Exercise input:

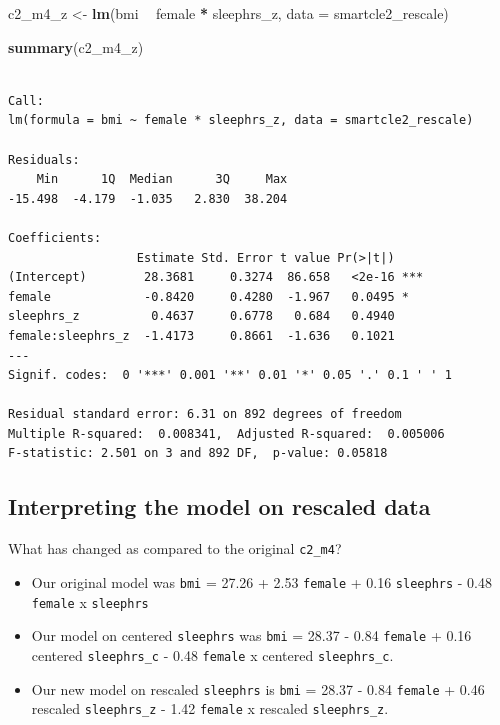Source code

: \documentclass[]{book}
\newenvironment{Shaded}{\begin{snugshade}}{\end{snugshade}}
\newcommand{\KeywordTok}[1]{\textcolor[rgb]{0.13,0.29,0.53}{\textbf{#1}}}
\newcommand{\DataTypeTok}[1]{\textcolor[rgb]{0.13,0.29,0.53}{#1}}
\newcommand{\StringTok}[1]{\textcolor[rgb]{0.31,0.60,0.02}{#1}}
\newcommand{\OperatorTok}[1]{\textcolor[rgb]{0.81,0.36,0.00}{\textbf{#1}}}
\newcommand{\NormalTok}[1]{#1}
\providecommand{\tightlist}{%
  \setlength{\itemsep}{0pt}\setlength{\parskip}{0pt}}
\theoremstyle{definition}
\theoremstyle{definition}
\theoremstyle{definition}
\theoremstyle{remark}
\begin{document}
\begin{Shaded}
\begin{Highlighting}[]
\NormalTok{c2_m4_z <-}\StringTok{ }\KeywordTok{lm}\NormalTok{(bmi }\OperatorTok{~}\StringTok{ }\NormalTok{female }\OperatorTok{*}\StringTok{ }\NormalTok{sleephrs_z, }\DataTypeTok{data =}\NormalTok{ smartcle2_rescale)}

\KeywordTok{summary}\NormalTok{(c2_m4_z)}
\end{Highlighting}
\end{Shaded}

\begin{verbatim}

Call:
lm(formula = bmi ~ female * sleephrs_z, data = smartcle2_rescale)

Residuals:
    Min      1Q  Median      3Q     Max 
-15.498  -4.179  -1.035   2.830  38.204 

Coefficients:
                  Estimate Std. Error t value Pr(>|t|)    
(Intercept)        28.3681     0.3274  86.658   <2e-16 ***
female             -0.8420     0.4280  -1.967   0.0495 *  
sleephrs_z          0.4637     0.6778   0.684   0.4940    
female:sleephrs_z  -1.4173     0.8661  -1.636   0.1021    
---
Signif. codes:  0 '***' 0.001 '**' 0.01 '*' 0.05 '.' 0.1 ' ' 1

Residual standard error: 6.31 on 892 degrees of freedom
Multiple R-squared:  0.008341,  Adjusted R-squared:  0.005006 
F-statistic: 2.501 on 3 and 892 DF,  p-value: 0.05818
\end{verbatim}

\subsection{Interpreting the model on rescaled
data}\label{interpreting-the-model-on-rescaled-data}

What has changed as compared to the original \texttt{c2\_m4}?

\begin{itemize}
\tightlist
\item
  Our original model was \texttt{bmi} = 27.26 + 2.53 \texttt{female} +
  0.16 \texttt{sleephrs} - 0.48 \texttt{female} x \texttt{sleephrs}
\item
  Our model on centered \texttt{sleephrs} was \texttt{bmi} = 28.37 -
  0.84 \texttt{female} + 0.16 centered \texttt{sleephrs\_c} - 0.48
  \texttt{female} x centered \texttt{sleephrs\_c}.
\item
  Our new model on rescaled \texttt{sleephrs} is \texttt{bmi} = 28.37 -
  0.84 \texttt{female} + 0.46 rescaled \texttt{sleephrs\_z} - 1.42
  \texttt{female} x rescaled \texttt{sleephrs\_z}.
\end{itemize}
\end{document}
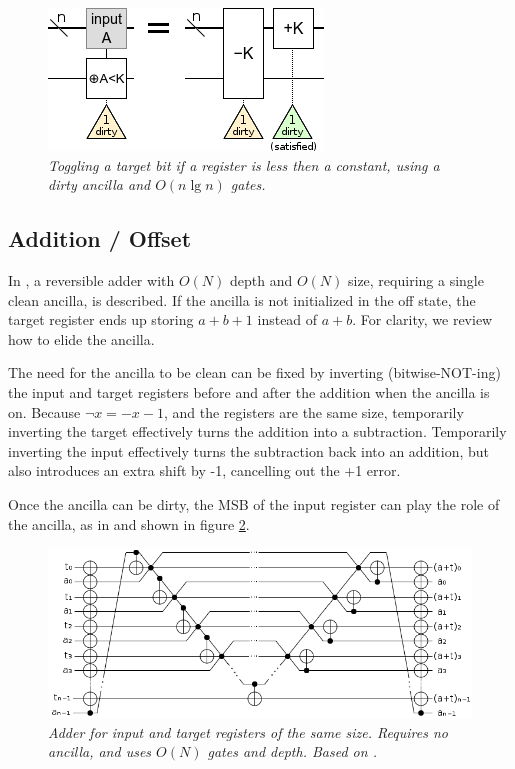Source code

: \documentclass[twocolumn]{article}
\begin{document}
\begin{figure}
  \centering
  \includegraphics[width=\linewidth]{assets/comparison-less-const.png}
  \caption{\em Toggling a target bit if a register is less then a constant, using a dirty ancilla and $O(n \lg n)$ gates.}
  \label{fig:comparison-less-const}
\end{figure}


\subsection{Addition / Offset}

In \cite{van2004}, a reversible adder with $O(N)$ depth and $O(N)$ size, requiring a single clean ancilla, is described.
If the ancilla is not initialized in the off state, the target register ends up storing $a+b+1$ instead of $a+b$.
For clarity, we review how to elide the ancilla.

The need for the ancilla to be clean can be fixed by inverting (bitwise-NOT-ing) the input and target registers before and after the addition when the ancilla is on.
Because $\lnot x = -x-1$, and the registers are the same size, temporarily inverting the target effectively turns the addition into a subtraction.
Temporarily inverting the input effectively turns the subtraction back into an addition, but also introduces an extra shift by -1, cancelling out the +1 error.

Once the ancilla can be dirty, the MSB of the input register can play the role of the ancilla, as in \cite{takahashi2005} and shown in figure \ref{fig:inlineadder}.

\begin{figure}
  \centering
  \includegraphics[width=\linewidth]{assets/inline-adder.png}
  \caption{\em Adder for input and target registers of the same size.
  Requires no ancilla, and uses $O(N)$ gates and depth.
  Based on \cite{van2004, takahashi2005}.}
  \label{fig:inlineadder}
\end{figure}
\end{document}
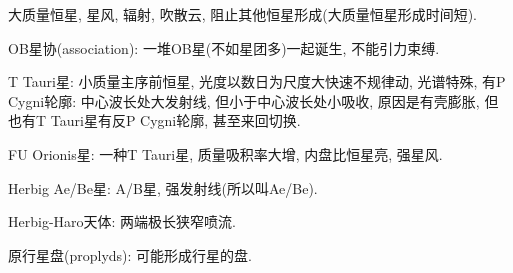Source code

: 大质量恒星, 星风, 辐射, 吹散云, 阻止其他恒星形成(大质量恒星形成时间短).

OB星协(association): 一堆OB星(不如星团多)一起诞生, 不能引力束缚.

T Tauri星: 小质量主序前恒星, 光度以数日为尺度大快速不规律动, 光谱特殊, 有P Cygni轮廓: 中心波长处大发射线, 但小于中心波长处小吸收, 原因是有壳膨胀, 但也有T Tauri星有反P Cygni轮廓, 甚至来回切换.

FU Orionis星: 一种T Tauri星, 质量吸积率大增, 内盘比恒星亮, 强星风.

Herbig Ae/Be星: A/B星, 强发射线(所以叫Ae/Be).

Herbig-Haro天体: 两端极长狭窄喷流. 

原行星盘(proplyds): 可能形成行星的盘.
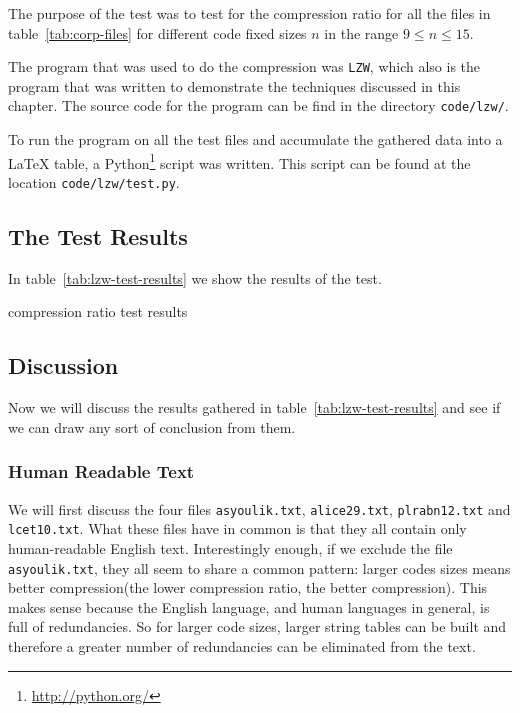 The purpose of the test was to test for the compression ratio for all
the files in table~\ref{tab:corp-files} for different code fixed sizes
$n$ in the range $9 \leq n \leq 15$.

The program that was used to do the compression was \verb|LZW|, which
also is the program that was written to demonstrate the techniques
discussed in this chapter. The source code for the program can be find
in the directory \verb|code/lzw/|.

To run the program on all the test files and accumulate the gathered
data into a \LaTeX{} table, a
Python\footnote{\url{http://python.org/}} script was written. This
script can be found at the location \verb|code/lzw/test.py|.

\subsection{The Test Results}

In table~\ref{tab:lzw-test-results} we show the results of the test.

\begin{sidewaystable}
    \small
    \centering
    
    \caption{\lzw compression ratio test results}
    \label{tab:lzw-test-results}
\end{sidewaystable}
\subsection{Discussion}

Now we will discuss the results gathered in
table~\ref{tab:lzw-test-results} and see if we can draw any sort of
conclusion from them.

\subsubsection{Human Readable Text}

We will first discuss the four files \verb|asyoulik.txt|,
\verb|alice29.txt|, \verb|plrabn12.txt| and \verb|lcet10.txt|. What
these files have in common is that they all contain only
human-readable English text. Interestingly enough, if we exclude the
file \verb|asyoulik.txt|, they all seem to share a common pattern:
larger codes sizes means better compression(the lower compression
ratio, the better compression). This makes sense because the English
language, and human languages in general, is full of redundancies. So
for larger code sizes, larger string tables can be built and therefore
a greater number of redundancies can be eliminated from the text.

Assigned task:
Quote the data above in full, leaving out the pictures it holds.

Answer to this task:
Source code

: \documentclass[]{book}
\newenvironment{Shaded}{\begin{snugshade}}{\end{snugshade}}
\newcommand{\KeywordTok}[1]{\textcolor[rgb]{0.13,0.29,0.53}{\textbf{#1}}}
\newcommand{\DataTypeTok}[1]{\textcolor[rgb]{0.13,0.29,0.53}{#1}}
\newcommand{\StringTok}[1]{\textcolor[rgb]{0.31,0.60,0.02}{#1}}
\newcommand{\OperatorTok}[1]{\textcolor[rgb]{0.81,0.36,0.00}{\textbf{#1}}}
\newcommand{\NormalTok}[1]{#1}
\providecommand{\tightlist}{%
  \setlength{\itemsep}{0pt}\setlength{\parskip}{0pt}}
\theoremstyle{definition}
\theoremstyle{definition}
\theoremstyle{definition}
\theoremstyle{remark}
\begin{document}
\begin{Shaded}
\begin{Highlighting}[]
\NormalTok{c2_m4_z <-}\StringTok{ }\KeywordTok{lm}\NormalTok{(bmi }\OperatorTok{~}\StringTok{ }\NormalTok{female }\OperatorTok{*}\StringTok{ }\NormalTok{sleephrs_z, }\DataTypeTok{data =}\NormalTok{ smartcle2_rescale)}

\KeywordTok{summary}\NormalTok{(c2_m4_z)}
\end{Highlighting}
\end{Shaded}

\begin{verbatim}

Call:
lm(formula = bmi ~ female * sleephrs_z, data = smartcle2_rescale)

Residuals:
    Min      1Q  Median      3Q     Max 
-15.498  -4.179  -1.035   2.830  38.204 

Coefficients:
                  Estimate Std. Error t value Pr(>|t|)    
(Intercept)        28.3681     0.3274  86.658   <2e-16 ***
female             -0.8420     0.4280  -1.967   0.0495 *  
sleephrs_z          0.4637     0.6778   0.684   0.4940    
female:sleephrs_z  -1.4173     0.8661  -1.636   0.1021    
---
Signif. codes:  0 '***' 0.001 '**' 0.01 '*' 0.05 '.' 0.1 ' ' 1

Residual standard error: 6.31 on 892 degrees of freedom
Multiple R-squared:  0.008341,  Adjusted R-squared:  0.005006 
F-statistic: 2.501 on 3 and 892 DF,  p-value: 0.05818
\end{verbatim}

\subsection{Interpreting the model on rescaled
data}\label{interpreting-the-model-on-rescaled-data}

What has changed as compared to the original \texttt{c2\_m4}?

\begin{itemize}
\tightlist
\item
  Our original model was \texttt{bmi} = 27.26 + 2.53 \texttt{female} +
  0.16 \texttt{sleephrs} - 0.48 \texttt{female} x \texttt{sleephrs}
\item
  Our model on centered \texttt{sleephrs} was \texttt{bmi} = 28.37 -
  0.84 \texttt{female} + 0.16 centered \texttt{sleephrs\_c} - 0.48
  \texttt{female} x centered \texttt{sleephrs\_c}.
\item
  Our new model on rescaled \texttt{sleephrs} is \texttt{bmi} = 28.37 -
  0.84 \texttt{female} + 0.46 rescaled \texttt{sleephrs\_z} - 1.42
  \texttt{female} x rescaled \texttt{sleephrs\_z}.
\end{itemize}
\end{document}
Source code

: \documentclass[twocolumn]{article}
\begin{document}
\begin{figure}
  \centering
  \includegraphics[width=\linewidth]{assets/comparison-less-const.png}
  \caption{\em Toggling a target bit if a register is less then a constant, using a dirty ancilla and $O(n \lg n)$ gates.}
  \label{fig:comparison-less-const}
\end{figure}


\subsection{Addition / Offset}

In \cite{van2004}, a reversible adder with $O(N)$ depth and $O(N)$ size, requiring a single clean ancilla, is described.
If the ancilla is not initialized in the off state, the target register ends up storing $a+b+1$ instead of $a+b$.
For clarity, we review how to elide the ancilla.

The need for the ancilla to be clean can be fixed by inverting (bitwise-NOT-ing) the input and target registers before and after the addition when the ancilla is on.
Because $\lnot x = -x-1$, and the registers are the same size, temporarily inverting the target effectively turns the addition into a subtraction.
Temporarily inverting the input effectively turns the subtraction back into an addition, but also introduces an extra shift by -1, cancelling out the +1 error.

Once the ancilla can be dirty, the MSB of the input register can play the role of the ancilla, as in \cite{takahashi2005} and shown in figure \ref{fig:inlineadder}.

\begin{figure}
  \centering
  \includegraphics[width=\linewidth]{assets/inline-adder.png}
  \caption{\em Adder for input and target registers of the same size.
  Requires no ancilla, and uses $O(N)$ gates and depth.
  Based on \cite{van2004, takahashi2005}.}
  \label{fig:inlineadder}
\end{figure}
\end{document}
Source code

: 大质量恒星, 星风, 辐射, 吹散云, 阻止其他恒星形成(大质量恒星形成时间短).

OB星协(association): 一堆OB星(不如星团多)一起诞生, 不能引力束缚.

T Tauri星: 小质量主序前恒星, 光度以数日为尺度大快速不规律动, 光谱特殊, 有P Cygni轮廓: 中心波长处大发射线, 但小于中心波长处小吸收, 原因是有壳膨胀, 但也有T Tauri星有反P Cygni轮廓, 甚至来回切换.

FU Orionis星: 一种T Tauri星, 质量吸积率大增, 内盘比恒星亮, 强星风.

Herbig Ae/Be星: A/B星, 强发射线(所以叫Ae/Be).

Herbig-Haro天体: 两端极长狭窄喷流. 

原行星盘(proplyds): 可能形成行星的盘.
 The purpose of the test was to test for the compression ratio for all
the files in table~\ref{tab:corp-files} for different code fixed sizes
$n$ in the range $9 \leq n \leq 15$.

The program that was used to do the compression was \verb|LZW|, which
also is the program that was written to demonstrate the techniques
discussed in this chapter. The source code for the program can be find
in the directory \verb|code/lzw/|.

To run the program on all the test files and accumulate the gathered
data into a \LaTeX{} table, a
Python\footnote{\url{http://python.org/}} script was written. This
script can be found at the location \verb|code/lzw/test.py|.

\subsection{The Test Results}

In table~\ref{tab:lzw-test-results} we show the results of the test.

\begin{sidewaystable}
    \small
    \centering
    
    \caption{\lzw compression ratio test results}
    \label{tab:lzw-test-results}
\end{sidewaystable}
\subsection{Discussion}

Now we will discuss the results gathered in
table~\ref{tab:lzw-test-results} and see if we can draw any sort of
conclusion from them.

\subsubsection{Human Readable Text}

We will first discuss the four files \verb|asyoulik.txt|,
\verb|alice29.txt|, \verb|plrabn12.txt| and \verb|lcet10.txt|. What
these files have in common is that they all contain only
human-readable English text. Interestingly enough, if we exclude the
file \verb|asyoulik.txt|, they all seem to share a common pattern:
larger codes sizes means better compression(the lower compression
ratio, the better compression). This makes sense because the English
language, and human languages in general, is full of redundancies. So
for larger code sizes, larger string tables can be built and therefore
a greater number of redundancies can be eliminated from the text.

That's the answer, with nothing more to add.